### AIM OF THE TASK
Among the records below, find each line containing the word "emph" and copy it.

### THE DATA

========================

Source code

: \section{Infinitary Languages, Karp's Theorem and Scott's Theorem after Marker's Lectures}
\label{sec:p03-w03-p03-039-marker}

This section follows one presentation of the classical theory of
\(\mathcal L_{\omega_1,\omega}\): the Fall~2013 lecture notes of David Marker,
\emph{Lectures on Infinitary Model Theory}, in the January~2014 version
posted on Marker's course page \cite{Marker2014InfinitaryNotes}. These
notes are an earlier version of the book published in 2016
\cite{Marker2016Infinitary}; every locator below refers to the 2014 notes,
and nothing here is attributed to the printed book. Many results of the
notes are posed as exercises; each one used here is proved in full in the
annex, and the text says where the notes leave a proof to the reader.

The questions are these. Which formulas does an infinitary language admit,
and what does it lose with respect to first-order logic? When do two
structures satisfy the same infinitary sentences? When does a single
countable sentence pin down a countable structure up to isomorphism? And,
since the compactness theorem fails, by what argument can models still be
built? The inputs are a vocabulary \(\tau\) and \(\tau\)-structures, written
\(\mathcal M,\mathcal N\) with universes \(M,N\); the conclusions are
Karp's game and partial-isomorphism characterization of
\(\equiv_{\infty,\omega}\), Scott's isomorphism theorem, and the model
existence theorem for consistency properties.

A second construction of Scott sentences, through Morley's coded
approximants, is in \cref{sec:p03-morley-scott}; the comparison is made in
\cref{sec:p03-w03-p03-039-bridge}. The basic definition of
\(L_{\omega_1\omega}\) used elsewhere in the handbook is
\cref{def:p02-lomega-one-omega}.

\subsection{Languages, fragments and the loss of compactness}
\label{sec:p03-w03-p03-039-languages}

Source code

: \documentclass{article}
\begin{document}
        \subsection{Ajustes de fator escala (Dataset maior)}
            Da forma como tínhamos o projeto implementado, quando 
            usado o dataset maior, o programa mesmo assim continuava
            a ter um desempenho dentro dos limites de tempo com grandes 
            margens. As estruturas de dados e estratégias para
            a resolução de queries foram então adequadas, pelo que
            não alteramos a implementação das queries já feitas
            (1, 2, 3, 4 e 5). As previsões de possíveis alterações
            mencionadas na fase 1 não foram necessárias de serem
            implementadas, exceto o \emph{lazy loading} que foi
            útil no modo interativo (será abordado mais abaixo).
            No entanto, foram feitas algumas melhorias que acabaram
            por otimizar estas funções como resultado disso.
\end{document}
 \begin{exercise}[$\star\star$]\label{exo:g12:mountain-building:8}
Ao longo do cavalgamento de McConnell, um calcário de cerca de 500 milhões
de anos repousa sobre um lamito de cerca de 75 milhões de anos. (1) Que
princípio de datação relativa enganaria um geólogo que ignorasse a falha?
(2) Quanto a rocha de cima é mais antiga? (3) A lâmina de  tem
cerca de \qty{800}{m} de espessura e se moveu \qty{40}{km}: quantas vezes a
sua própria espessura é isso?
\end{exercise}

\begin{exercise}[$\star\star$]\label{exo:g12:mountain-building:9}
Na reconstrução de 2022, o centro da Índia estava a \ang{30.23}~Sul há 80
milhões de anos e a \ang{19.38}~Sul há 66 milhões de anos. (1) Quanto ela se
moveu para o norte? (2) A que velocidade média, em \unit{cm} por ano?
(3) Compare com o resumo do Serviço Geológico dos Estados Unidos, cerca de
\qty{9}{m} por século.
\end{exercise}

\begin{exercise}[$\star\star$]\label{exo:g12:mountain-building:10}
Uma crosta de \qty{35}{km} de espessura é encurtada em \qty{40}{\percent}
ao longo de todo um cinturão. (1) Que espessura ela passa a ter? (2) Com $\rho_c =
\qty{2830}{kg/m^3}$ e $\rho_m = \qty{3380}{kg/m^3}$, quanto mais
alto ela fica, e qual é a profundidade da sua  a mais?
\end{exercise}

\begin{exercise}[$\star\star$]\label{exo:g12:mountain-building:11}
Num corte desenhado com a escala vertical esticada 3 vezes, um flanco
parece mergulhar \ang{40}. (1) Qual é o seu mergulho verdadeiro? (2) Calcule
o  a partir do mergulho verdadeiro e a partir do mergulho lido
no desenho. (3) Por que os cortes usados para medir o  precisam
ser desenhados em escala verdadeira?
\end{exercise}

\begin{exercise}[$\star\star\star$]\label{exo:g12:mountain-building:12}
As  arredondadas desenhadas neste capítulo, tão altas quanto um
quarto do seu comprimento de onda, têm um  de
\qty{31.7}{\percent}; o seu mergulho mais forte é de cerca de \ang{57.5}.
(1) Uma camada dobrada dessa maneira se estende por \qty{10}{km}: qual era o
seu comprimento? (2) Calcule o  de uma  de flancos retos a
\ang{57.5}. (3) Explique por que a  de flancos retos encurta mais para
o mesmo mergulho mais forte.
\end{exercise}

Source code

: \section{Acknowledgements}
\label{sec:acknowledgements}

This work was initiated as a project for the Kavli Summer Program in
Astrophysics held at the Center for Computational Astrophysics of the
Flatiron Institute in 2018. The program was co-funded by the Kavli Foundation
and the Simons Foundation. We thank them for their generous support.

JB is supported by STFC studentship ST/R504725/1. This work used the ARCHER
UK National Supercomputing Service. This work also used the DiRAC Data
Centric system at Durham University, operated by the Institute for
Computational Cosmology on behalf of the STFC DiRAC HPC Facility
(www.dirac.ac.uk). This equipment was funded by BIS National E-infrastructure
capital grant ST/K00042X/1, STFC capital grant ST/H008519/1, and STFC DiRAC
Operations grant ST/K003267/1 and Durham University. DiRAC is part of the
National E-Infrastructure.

========================

### SOLUTION TO THIS PROBLEM
\emph{Lectures on Infinitary Model Theory}, in the January~2014 version
            implementadas, exceto o \emph{lazy loading} que foi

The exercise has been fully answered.